## WHAT IS BEING ASKED
If a line in the records below contains the word "down", return that line.
(DATA PROVIDED Opens)
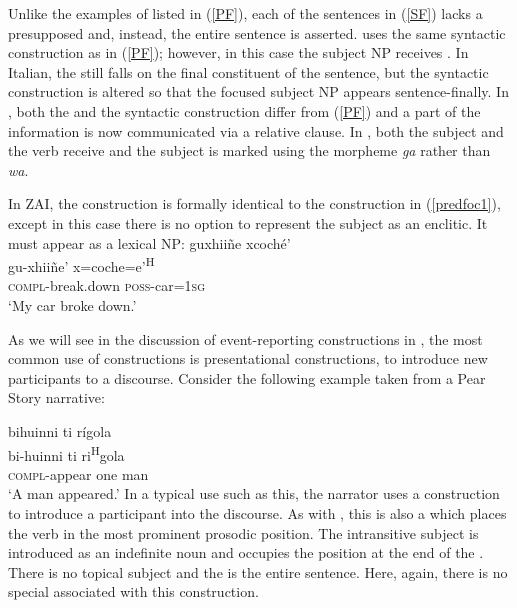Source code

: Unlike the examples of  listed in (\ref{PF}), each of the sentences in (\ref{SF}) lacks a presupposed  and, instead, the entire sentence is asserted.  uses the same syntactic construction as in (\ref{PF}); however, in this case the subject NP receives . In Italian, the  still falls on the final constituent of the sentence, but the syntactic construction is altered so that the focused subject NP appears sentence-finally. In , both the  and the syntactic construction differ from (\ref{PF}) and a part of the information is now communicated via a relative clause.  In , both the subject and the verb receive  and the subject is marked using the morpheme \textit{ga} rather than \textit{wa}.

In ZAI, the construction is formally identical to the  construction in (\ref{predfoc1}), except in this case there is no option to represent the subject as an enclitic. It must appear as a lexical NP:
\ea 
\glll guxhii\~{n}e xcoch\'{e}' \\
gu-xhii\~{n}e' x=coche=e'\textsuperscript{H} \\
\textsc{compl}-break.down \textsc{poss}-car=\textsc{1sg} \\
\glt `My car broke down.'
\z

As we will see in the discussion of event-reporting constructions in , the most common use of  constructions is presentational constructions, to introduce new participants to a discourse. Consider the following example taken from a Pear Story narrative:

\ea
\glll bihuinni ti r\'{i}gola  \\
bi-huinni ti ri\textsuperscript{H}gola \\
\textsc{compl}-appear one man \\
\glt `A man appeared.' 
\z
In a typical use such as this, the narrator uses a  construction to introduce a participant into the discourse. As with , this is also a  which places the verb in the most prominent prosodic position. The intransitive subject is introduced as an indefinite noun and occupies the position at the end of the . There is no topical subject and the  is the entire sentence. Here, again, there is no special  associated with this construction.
(DATA PROVIDED Closes)
(DATA PROVIDED Opens)
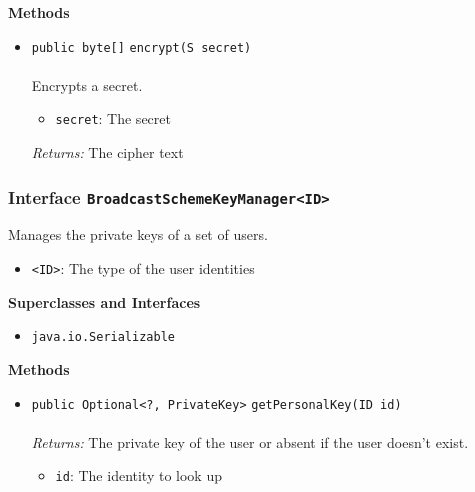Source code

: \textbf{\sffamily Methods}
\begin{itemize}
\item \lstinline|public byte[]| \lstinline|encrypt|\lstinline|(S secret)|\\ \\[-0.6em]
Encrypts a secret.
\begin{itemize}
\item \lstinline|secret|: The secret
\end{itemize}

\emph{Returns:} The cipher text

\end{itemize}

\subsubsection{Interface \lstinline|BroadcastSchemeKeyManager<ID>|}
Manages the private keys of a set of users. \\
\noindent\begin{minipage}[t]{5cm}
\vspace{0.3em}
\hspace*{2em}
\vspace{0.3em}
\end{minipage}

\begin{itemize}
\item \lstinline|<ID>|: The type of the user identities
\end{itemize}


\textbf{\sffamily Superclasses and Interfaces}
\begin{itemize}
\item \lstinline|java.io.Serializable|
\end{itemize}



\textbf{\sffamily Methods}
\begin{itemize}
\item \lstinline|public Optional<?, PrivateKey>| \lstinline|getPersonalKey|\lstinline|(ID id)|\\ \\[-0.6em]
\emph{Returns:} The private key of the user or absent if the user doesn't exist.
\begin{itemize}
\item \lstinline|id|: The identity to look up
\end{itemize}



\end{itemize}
(DATA PROVIDED Closes)
## YOUR RESPONSE
\textsc{compl}-break.down \textsc{poss}-car=\textsc{1sg} \\
\glt `My car broke down.'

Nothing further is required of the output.